The question of whether outsourcing development to contractors is a good move from a cost benefit analyses can return mixed results.  The use of consultants and contractors is almost always on the surface more expensive than using staff developers to do the same job.   Highly trained technical consultants will change anywhere from $100 to $250 and hour which is far higher than what you pay even for well trained technical IT programmers and project developers on staff.  So if you determine that the project will take 1000 hours to complete and do a simple spreadsheet comparison using only hourly rate to go by, the outsourcing decision will lose every time.

But a simple rate to rate comparison is too shallow to really be a good evaluation of whether going with an outsourcing solution is economical and a smart business move.  For one thing, the company you hire to bring a solution may already have a commercial software package or a software solution they developed for another client that can be used as the base for your development.  This not only saves money because much of the development has been done but it lets you start with working software so the project changes from a new development effort to one of modifying an existing product to customize it for your company.

However, there is a case for introducing some level of skepticism about the idea of outsourcing in light of the ambitions of consulting agencies themselves.  If an external software firm comes in with a very convincing presentation about the value of going with a package answer to your software need or outsourcing that development, it’s a good idea to review that presentation without the “sales overhead” that was present when they were on site.  To be blunt, software contractors are very good sales people and the viability of the software package or the proposed solution must be exposed to the most rigorous technical review possible before important financial resources are cut lose to turn over the solution to the contractor.

This is where a thorough and technically detailed project proposal is crucial and must be demanded of any contracting company before the decision is made about whether to turn the job over to an outside agency.  Complex software solutions should be reviewed by the people within your IT department who understand the technology and the development methods being proposed.  Your own IT department will look at the proposal in depth and with the interests of the company at heart and if the proposal is technically weak, they will find it.

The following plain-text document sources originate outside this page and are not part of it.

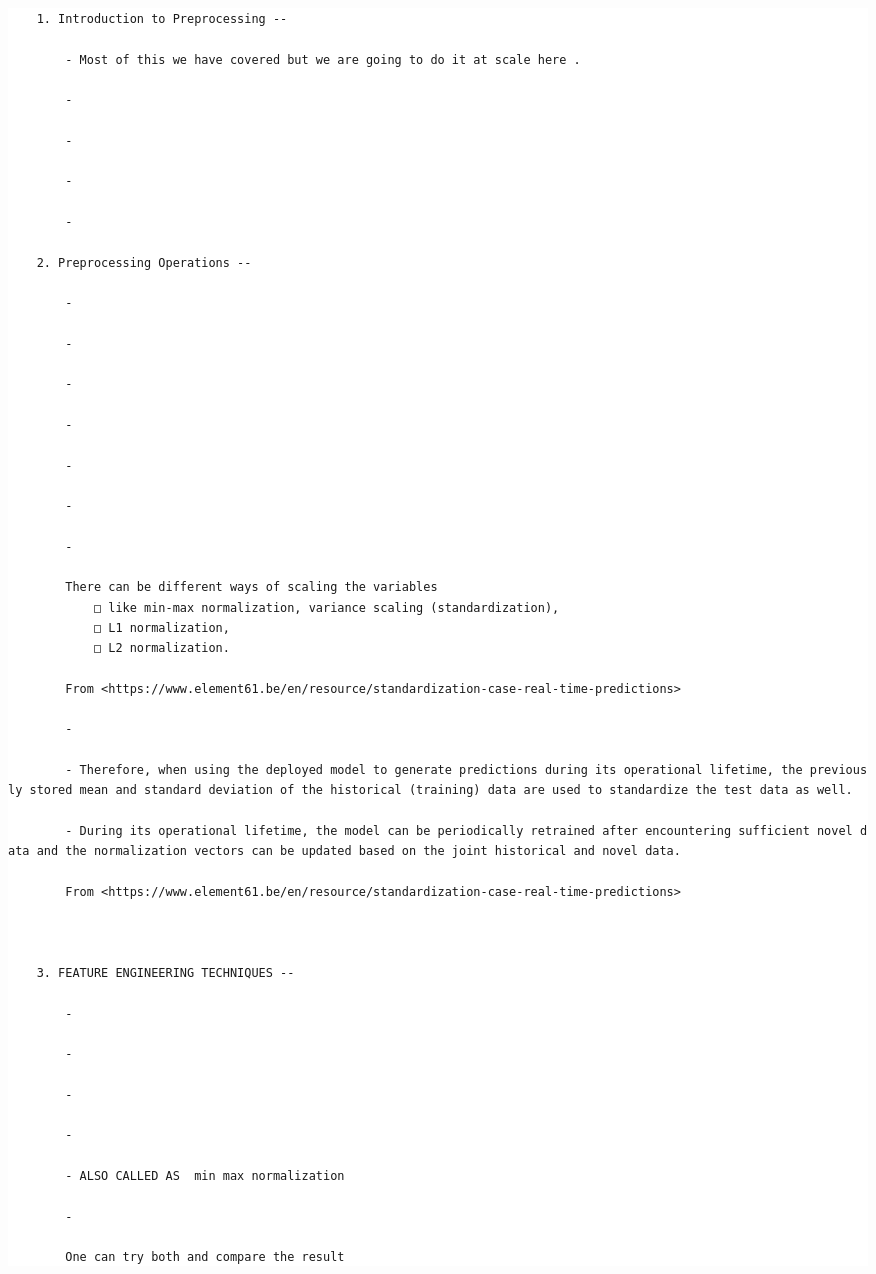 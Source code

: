     	1. Introduction to Preprocessing --

    		- Most of this we have covered but we are going to do it at scale here .

    		-

    		-

    		-

    		-

    	2. Preprocessing Operations --

    		-

    		-

    		-

    		-

    		-

    		-

    		-

    		There can be different ways of scaling the variables
    			□ like min-max normalization, variance scaling (standardization),
    			□ L1 normalization,
    			□ L2 normalization.

    		From <https://www.element61.be/en/resource/standardization-case-real-time-predictions>

    		-

    		- Therefore, when using the deployed model to generate predictions during its operational lifetime, the previously stored mean and standard deviation of the historical (training) data are used to standardize the test data as well.

    		- During its operational lifetime, the model can be periodically retrained after encountering sufficient novel data and the normalization vectors can be updated based on the joint historical and novel data.

    		From <https://www.element61.be/en/resource/standardization-case-real-time-predictions>



    	3. FEATURE ENGINEERING TECHNIQUES --

    		-

    		-

    		-

    		-

    		- ALSO CALLED AS  min max normalization

    		-

    		One can try both and compare the result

The contracting company proposing the project should be open and patient to answer all questions and perceived flaws in the system design they present and come back with revisions to that design as often as necessary.  Only when they have proven beyond any doubt to the technical gurus in IT that the solution is viable and the design will work should the contract be considered from a financial point of view.

These kinds of reviews, while rigorous also surface something else important about the contracting company.  If they are transparent and willing to work with you 100% at this stage, that bodes will for an open and honest development relationship which will yield a quality product that is bug free.  But if the sales people who are putting the “dog and pony show” on about their software solution are not willing to undergo in depth technical scrutiny, then it might be a time to NOT outsource, or at least not to do so with that particular agent.